Изменить стиль страницы

– Sí, una vena de maldad.

– La defensa propia no tiene nada que ver con la maldad. ¿Sabes qué sucede cuando los chicos del vecindario se ríen de él? Que sale Hassan y los echa a todos. Lo he visto con mis propios ojos. Y cuando regresan a casa, le pregunto: «¿Cómo es que Hassan lleva ese arañazo en la cara?» Y él me dice: «Se ha caído.» De verdad, Rahim, a ese chico le falta algo.

– Tienes que dejar que encuentre su camino -sugirió Rahim Kan.

– ¿Y hacia dónde dirigirá sus pasos?
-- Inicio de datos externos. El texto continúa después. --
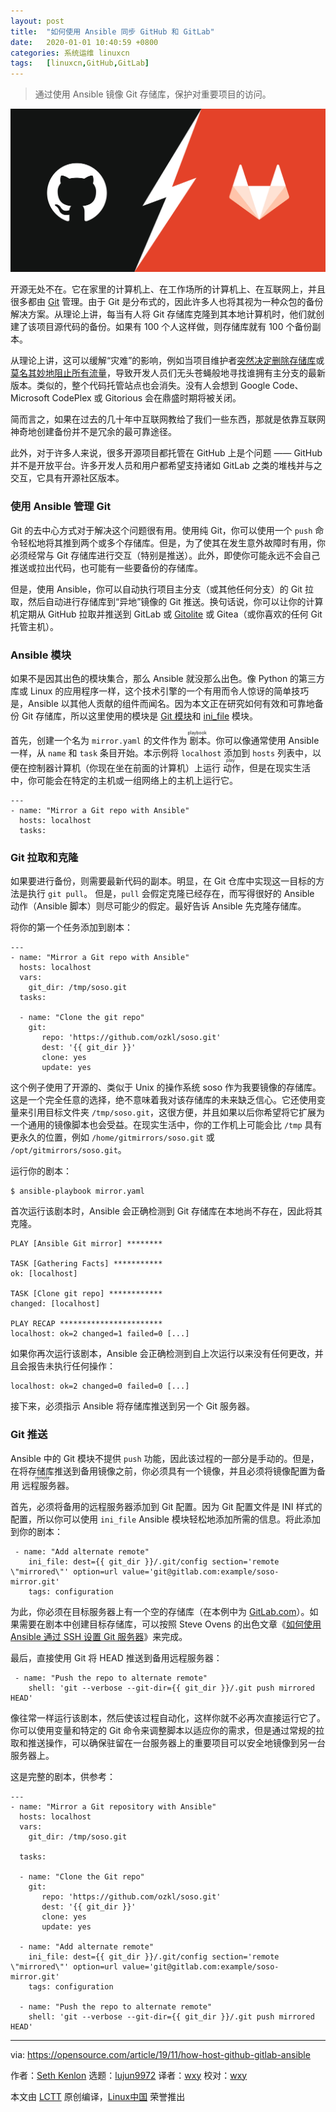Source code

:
 ```yaml
---
layout: post
title:	"如何使用 Ansible 同步 GitHub 和 GitLab"
date:	2020-01-01 10:40:59 +0800 
categories:	系统运维 linuxcn 
tags:	[linuxcn,GitHub,GitLab]
---
```




> 
> 通过使用 Ansible 镜像 Git 存储库，保护对重要项目的访问。
> 
> 
> 


![](/Asserts/Images/album/202001/01/104040fbdu68wosg8o99wg.jpg)


开源无处不在。它在家里的计算机上、在工作场所的计算机上、在互联网上，并且很多都由 [Git](https://opensource.com/resources/what-is-git) 管理。由于 Git 是分布式的，因此许多人也将其视为一种众包的备份解决方案。从理论上讲，每当有人将 Git 存储库克隆到其本地计算机时，他们就创建了该项目源代码的备份。如果有 100 个人这样做，则存储库就有 100 个备份副本。


从理论上讲，这可以缓解“灾难”的影响，例如当项目维护者[突然决定删除存储库](https://github.com/AntiMicro/antimicro/issues/3)或[莫名其妙地阻止所有流量](https://opensource.com/article/19/10/how-community-saved-artwork-creative-commons)，导致开发人员们无头苍蝇般地寻找谁拥有主分支的最新版本。类似的，整个代码托管站点也会消失。没有人会想到 Google Code、Microsoft CodePlex 或 Gitorious 会在鼎盛时期将被关闭。


简而言之，如果在过去的几十年中互联网教给了我们一些东西，那就是依靠互联网神奇地创建备份并不是冗余的最可靠途径。


此外，对于许多人来说，很多开源项目都托管在 GitHub 上是个问题 —— GitHub 并不是开放平台。许多开发人员和用户都希望支持诸如 GitLab 之类的堆栈并与之交互，它具有开源社区版本。


### 使用 Ansible 管理 Git


Git 的去中心方式对于解决这个问题很有用。使用纯 Git，你可以使用一个 `push` 命令轻松地将其推到两个或多个存储库。但是，为了使其在发生意外故障时有用，你必须经常与 Git 存储库进行交互（特别是推送）。此外，即使你可能永远不会自己推送或拉出代码，也可能有一些要备份的存储库。


但是，使用 Ansible，你可以自动执行项目主分支（或其他任何分支）的 Git 拉取，然后自动进行存储库到“异地”镜像的 Git 推送。换句话说，你可以让你的计算机定期从 GitHub 拉取并推送到 GitLab 或 [Gitolite](https://opensource.com/article/19/4/server-administration-git) 或 Gitea（或你喜欢的任何 Git 托管主机）。


### Ansible 模块


如果不是因其出色的模块集合，那么 Ansible 就没那么出色。像 Python 的第三方库或 Linux 的应用程序一样，这个技术引擎的一个有用而令人惊讶的简单技巧是，Ansible 以其他人贡献的组件而闻名。因为本文正在研究如何有效和可靠地备份 Git 存储库，所以这里使用的模块是 [Git 模块](https://docs.ansible.com/ansible/latest/modules/git_module.html)和 [ini\_file](https://docs.ansible.com/ansible/latest/modules/ini_file_module.html) 模块。


首先，创建一个名为 `mirror.yaml` 的文件作为<ruby> 剧本 <rt>  playbook </rt></ruby>。你可以像通常使用 Ansible 一样，从 `name` 和 `task` 条目开始。本示例将 `localhost` 添加到 `hosts` 列表中，以便在控制器计算机（你现在坐在前面的计算机）上运行<ruby> 动作 <rt>  play </rt></ruby>，但是在现实生活中，你可能会在特定的主机或一组网络上的主机上运行它。



```
---
- name: "Mirror a Git repo with Ansible"
  hosts: localhost
  tasks:
```

### Git 拉取和克隆


如果要进行备份，则需要最新代码的副本。明显，在 Git 仓库中实现这一目标的方法是执行 `git pull`。 但是，`pull` 会假定克隆已经存在，而写得很好的 Ansible 动作（Ansible 脚本）则尽可能少的假定。最好告诉 Ansible 先克隆存储库。


将你的第一个任务添加到剧本：



```
---
- name: "Mirror a Git repo with Ansible"
  hosts: localhost
  vars:
    git_dir: /tmp/soso.git
  tasks:

  - name: "Clone the git repo"
    git:
       repo: 'https://github.com/ozkl/soso.git'
       dest: '{{ git_dir }}'
       clone: yes
       update: yes
```

这个例子使用了开源的、类似于 Unix 的操作系统 soso 作为我要镜像的存储库。这是一个完全任意的选择，绝不意味着我对该存储库的未来缺乏信心。它还使用变量来引用目标文件夹 `/tmp/soso.git`，这很方便，并且如果以后你希望将它扩展为一个通用的镜像脚本也会受益。在现实生活中，你的工作机上可能会比 `/tmp` 具有更永久的位置，例如 `/home/gitmirrors/soso.git` 或 `/opt/gitmirrors/soso.git`。


运行你的剧本：



```
$ ansible-playbook mirror.yaml
```

首次运行该剧本时，Ansible 会正确检测到 Git 存储库在本地尚不存在，因此将其克隆。



```
PLAY [Ansible Git mirror] ********

TASK [Gathering Facts] ***********
ok: [localhost]

TASK [Clone git repo] ************
changed: [localhost]

PLAY RECAP ***********************
localhost: ok=2 changed=1 failed=0 [...]
```

如果你再次运行该剧本，Ansible 会正确检测到自上次运行以来没有任何更改，并且会报告未执行任何操作：



```
localhost: ok=2 changed=0 failed=0 [...]
```

接下来，必须指示 Ansible 将存储库推送到另一个 Git 服务器。


### Git 推送


Ansible 中的 Git 模块不提供 `push` 功能，因此该过程的一部分是手动的。但是，在将存储库推送到备用镜像之前，你必须具有一个镜像，并且必须将镜像配置为备用<ruby> 远程服务器 <rt>  remote </rt></ruby>。


首先，必须将备用的远程服务器添加到 Git 配置。因为 Git 配置文件是 INI 样式的配置，所以你可以使用 `ini_file` Ansible 模块轻松地添加所需的信息。将此添加到你的剧本：



```
 - name: "Add alternate remote"
    ini_file: dest={{ git_dir }}/.git/config section='remote \"mirrored\"' option=url value='git@gitlab.com:example/soso-mirror.git'
    tags: configuration
```

为此，你必须在目标服务器上有一个空的存储库（在本例中为 [GitLab.com](http://GitLab.com)）。如果需要在剧本中创建目标存储库，可以按照 Steve Ovens 的出色文章《[如何使用 Ansible 通过 SSH 设置 Git 服务器](https://opensource.com/article/17/8/ansible-environment-management)》来完成。


最后，直接使用 Git 将 HEAD 推送到备用远程服务器：



```
 - name: "Push the repo to alternate remote"
    shell: 'git --verbose --git-dir={{ git_dir }}/.git push mirrored HEAD'
```

像往常一样运行该剧本，然后使该过程自动化，这样你就不必再次直接运行它了。你可以使用变量和特定的 Git 命令来调整脚本以适应你的需求，但是通过常规的拉取和推送操作，可以确保驻留在一台服务器上的重要项目可以安全地镜像到另一台服务器上。


这是完整的剧本，供参考：



```
---
- name: "Mirror a Git repository with Ansible"
  hosts: localhost
  vars:
    git_dir: /tmp/soso.git

  tasks:

  - name: "Clone the Git repo"
    git:
       repo: 'https://github.com/ozkl/soso.git'
       dest: '{{ git_dir }}'
       clone: yes
       update: yes

  - name: "Add alternate remote"
    ini_file: dest={{ git_dir }}/.git/config section='remote \"mirrored\"' option=url value='git@gitlab.com:example/soso-mirror.git'
    tags: configuration
 
  - name: "Push the repo to alternate remote"
    shell: 'git --verbose --git-dir={{ git_dir }}/.git push mirrored HEAD'
```



---


via: <https://opensource.com/article/19/11/how-host-github-gitlab-ansible>


作者：[Seth Kenlon](https://opensource.com/users/seth) 选题：[lujun9972](https://github.com/lujun9972) 译者：[wxy](https://github.com/wxy) 校对：[wxy](https://github.com/wxy)


本文由 [LCTT](https://github.com/LCTT/TranslateProject) 原创编译，[Linux中国](https://linux.cn/) 荣誉推出
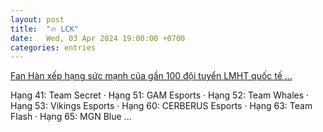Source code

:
 ```yaml
---
layout: post
title:  "🔥 LCK"
date:   Wed, 03 Apr 2024 19:00:00 +0700
categories: entries
---
```

[Fan Hàn xếp hạng sức mạnh của gần 100 đội tuyển LMHT quốc tế ...](https://www.gosugamers.vn/lol/news/70994-fan-han-xep-hang-suc-manh-cua-gan-100-doi-tuyen-lmht-quoc-te-vcs-dung-o-dau)

Hạng 41: Team Secret &middot; Hạng 51: GAM Esports &middot; Hạng 52: Team Whales &middot; Hạng 53: Vikings Esports &middot; Hạng 60: CERBERUS Esports &middot; Hạng 63: Team Flash &middot; Hạng 65: MGN Blue&nbsp;...

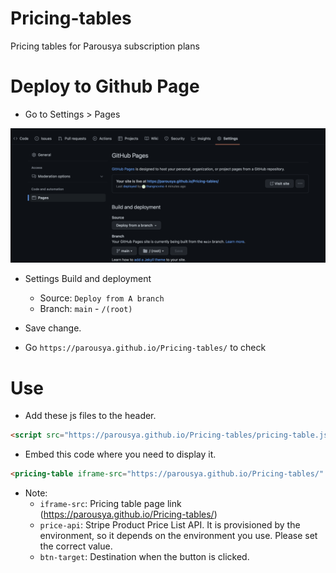 # Pricing-tables
Pricing tables for Parousya subscription plans


# Deploy to Github Page
- Go to Settings > Pages

![](./images/githubpage.png)

- Settings Build and deployment

    - Source: `Deploy from A branch`
    - Branch: `main` - `/(root)`

- Save change.

- Go `https://parousya.github.io/Pricing-tables/` to check

# Use
- Add these js files to the header.
```html
<script src="https://parousya.github.io/Pricing-tables/pricing-table.js"></script>
```

- Embed this code where you need to display it.
```html
<pricing-table iframe-src="https://parousya.github.io/Pricing-tables/" price-api="https://go-api-dev.parousya.com/cms/stripe/prices" btn-target=https://www.parousya.com/sign-up.html></pricing-table>
```

- Note: 
    - `iframe-src`: Pricing table page link (https://parousya.github.io/Pricing-tables/)
    - `price-api`: Stripe Product Price List API. It is provisioned by the environment, so it depends on the environment you use. Please set the correct value.
    - `btn-target`: Destination when the button is clicked.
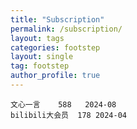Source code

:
 ```yaml
---
title: "Subscription"
permalink: /subscription/
layout: tags
categories: footstep
layout: single
tag: footstep
author_profile: true
---
```


```tsv
文心一言    588   2024-08
bilibili大会员  178 2024-04
```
Un muchacho que no sabe defenderse por sí mismo acaba por convertirse en un hombre que no sabe hacer frente a nada.

– Simplificas en exceso, como siempre.

– No lo creo.

– ¿No será que lo que te preocupa en realidad es que no se haga cargo de tus negocios?

– ¿Quién es el que simplifica ahora en exceso? Mira, sé que entre vosotros dos existe un afecto y eso hace que me sienta feliz. Envidioso, pero feliz. De verdad. Necesita alguien que… que lo comprenda, porque Dios bien sabe que yo no puedo. Pero hay algo en Amir que me preocupa de un modo que no sé expresar. Es como… -Podía verlo buscando, eligiendo las palabras adecuadas. Bajó la voz, pero lo oía de todos modos-. Si no hubiese visto con mis propios ojos cómo el médico lo extraía del cuerpo de mi esposa, jamás hubiese creído que es mi hijo.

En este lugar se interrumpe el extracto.